Brutalne zabójstwo Polaka we Francji. Poszedł tylko odebrać zaległą wypłatę
39-letni Jakub wyjechał do pracy we Francji po to, by zapewnić dobry byt swojej żonie i ukochanej córce. Dziś już wiadomo, że do kraju wróci, ale w trumnie. Mężczyzna nie potrafił dogadać się ze swoim szefem, który zalegał z wypłatami pensji, ale mimo tego postanowił domagać się należnych mu pieniędzy. Wtedy doszło do tragedii, za którą stał 26-letni pracodawca Polaka. Mężczyzna został już aresztowany.
Konflikt z pracodawcą
39-letni Jakub wiódł spokojne życie u boku swojej żony i córki w Górce Duchownej pod wielkopolskim Lesznem. Do pełni szczęścia brakowało mu tylko stabilności finansowej, dlatego trzy lata temu zdecydował się wyjechać do pracy w warsztacie we Francji .
Mężczyzna zatrudnił się jako lakiernik samochodowy w małym przedsiębiorstwie w Tain l'Hermitage w regionie Owernia-Rodan-Alpy. Problemy zaczęły się, gdy w firmie na początku roku doszło do zmiany szefa. Nowym został 26-letni Francuz arabskiego pochodzenia, który zaczął zalegać pracownikowi z wypłatami.
39-letni Polak brutalnie zamordowany
W czwartek, 8 czerwca późnym wieczorem Jakub udał się do warsztatu, by po raz kolejny upomnieć się o należne mu pieniądze. Nie wiadomo dokładnie, czy był to jego własny pomysł, czy też szef zwabił go w jakiś sposób, ale wówczas doszło do prawdziwego dramatu.

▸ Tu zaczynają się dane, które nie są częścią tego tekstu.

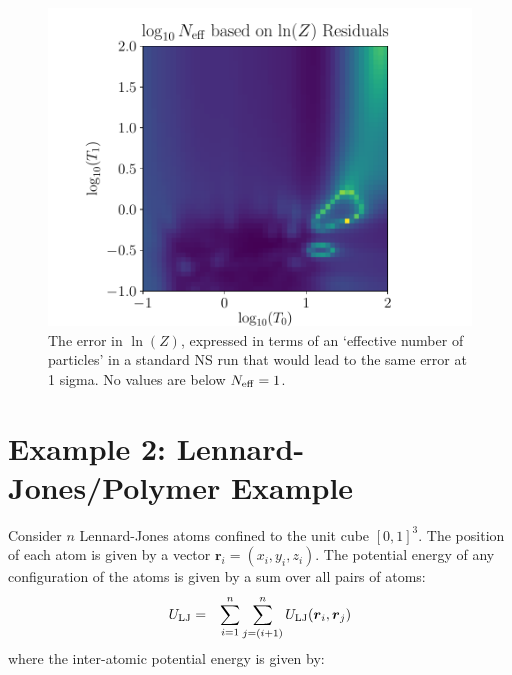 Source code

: \documentclass[entropy,article,submit,moreauthors,pdftex,10pt,a4paper]{Definitions/mdpi}
\begin{document}
\begin{figure}[!ht]
\centering
\includegraphics[scale=0.6]{figures/demo_N_eff.pdf}
\caption{The error in $\ln(Z)$, expressed in terms of an
`effective number of particles' in a standard NS run that would lead to
the same error at 1 sigma. No values are below $N_{\rm eff} = 1$.
\label{fig:demo_N_eff}}
\end{figure}





\section{Example 2: Lennard-Jones/Polymer Example}

Consider $n$ Lennard-Jones atoms confined to the unit cube $[0, 1]^3$.
The position of each atom is given by a vector
$\boldsymbol{r}_i = (x_i, y_i, z_i)$.
The potential energy of any configuration of the atoms is given by
a sum over all pairs of atoms:
\begin{eqnarray}
U_{\rm LJ} &=& \sum_{i=1}^n\sum_{j=(i+1)}^n U_{\rm LJ}
(\boldsymbol{r}_i, \boldsymbol{r}_j)
\end{eqnarray}
where the inter-atomic potential energy is given by:
\end{document}
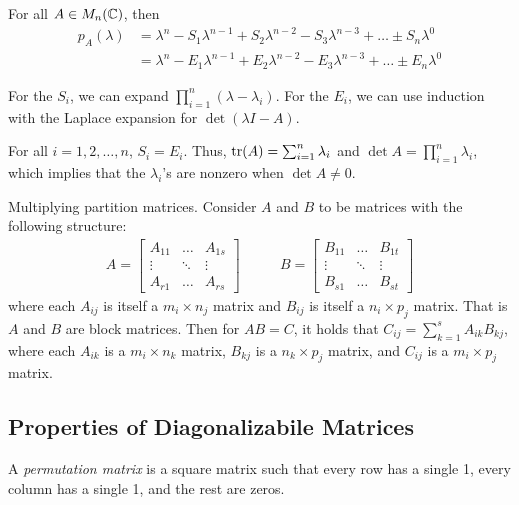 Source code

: \begin{proposition}
For all $A \in M_n(\mathbb C)$, then 
\begin{align*}
    p_A(\lambda) &= \lambda^n - S_1\lambda^{n-1} + S_2\lambda^{n-2} - S_3\lambda^{n-3} + \dots \pm S_n\lambda^0 \\ 
                 &= \lambda^n - E_1\lambda^{n-1} + E_2\lambda^{n-2} - E_3\lambda^{n-3} + \dots \pm E_n\lambda^0
\end{align*}
\end{proposition}
\noindent For the $S_i$, we can expand $\prod_{i=1}^n (\lambda - \lambda_i)$. For the $E_i$, we can use induction with the Laplace expansion for $\det(\lambda I - A)$.

\begin{note*}
For all $i = 1,2,\dots,n$, $S_i = E_i$. Thus, $\operatorname{tr}(A) = \sum_{i=1}^n \lambda_i$ and $\det A = \prod_{i=1}^n \lambda_i$, which implies that the $\lambda_i$'s are nonzero when $\det A \not=0$.
\end{note*}

\begin{lemma}
\label{lem:multiplying-partition-matrices}
Multiplying partition matrices. Consider $A$ and $B$ to be matrices with the following structure:
\begin{align*}
A = \begin{bmatrix} 
A_{11} & \dots & A_{1s} \\
\vdots & \ddots & \vdots \\
A_{r1} & \dots & A_{rs}
\end{bmatrix} \quad&\quad
B = \begin{bmatrix} 
B_{11} & \dots & B_{1t} \\
\vdots & \ddots & \vdots \\
B_{s1} & \dots & B_{st}
\end{bmatrix}  
\end{align*}
where each $A_{ij}$ is itself a $m_i \times n_j$ matrix and $B_{ij}$ is itself a $n_i \times p_j$ matrix. That is $A$ and $B$ are block matrices. Then for $AB = C$, it holds that $C_{ij} = \sum_{k=1}^s A_{ik}B_{kj}$, where each $A_{ik}$ is a $m_i \times n_k$ matrix, $B_{kj}$ is a $n_k \times p_j$ matrix, and $C_{ij}$ is a $m_i \times p_j$ matrix.
\end{lemma}

\subsection{Properties of Diagonalizabile Matrices}
\begin{definition}
\label{def:permutation-matrices}
A \textit{permutation matrix} is a square matrix such that every row has a single 1, every column has a single 1, and the rest are zeros.
\end{definition}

- 39-letni Polak został zastrzelony w nocy z czwartku na piątek w Tain-l'Hermitage na południu Francji w wyniku konfliktu z domniemanym sprawcą - poinformowała prokuratura z Valence.
Polak nie zginął od razu, ale walczył o życie w szpitalu. Niestety, tę bitwę przegrał i zmarł po kilku godzinach od trafienia do placówki medycznej.
Śledczy aresztowali szefa ofiary
Prokuratura przekazała, że 26-latek usłyszał zarzuty i został umieszczony w areszcie . Co więcej, śledczy podejrzewają, że mord zaplanował już wcześniej, bowiem feralnego dnia kamery monitoringu w warsztacie zostały wyłączone, a szef Polaka miał przy sobie broń myśliwską.
Ciało Jakuba wciąż jest we Francji. Jeśli chodzi o jego oprawcę, ten był już znany policji. Śledztwo nadzoruje grupa Romans-sur-Isère.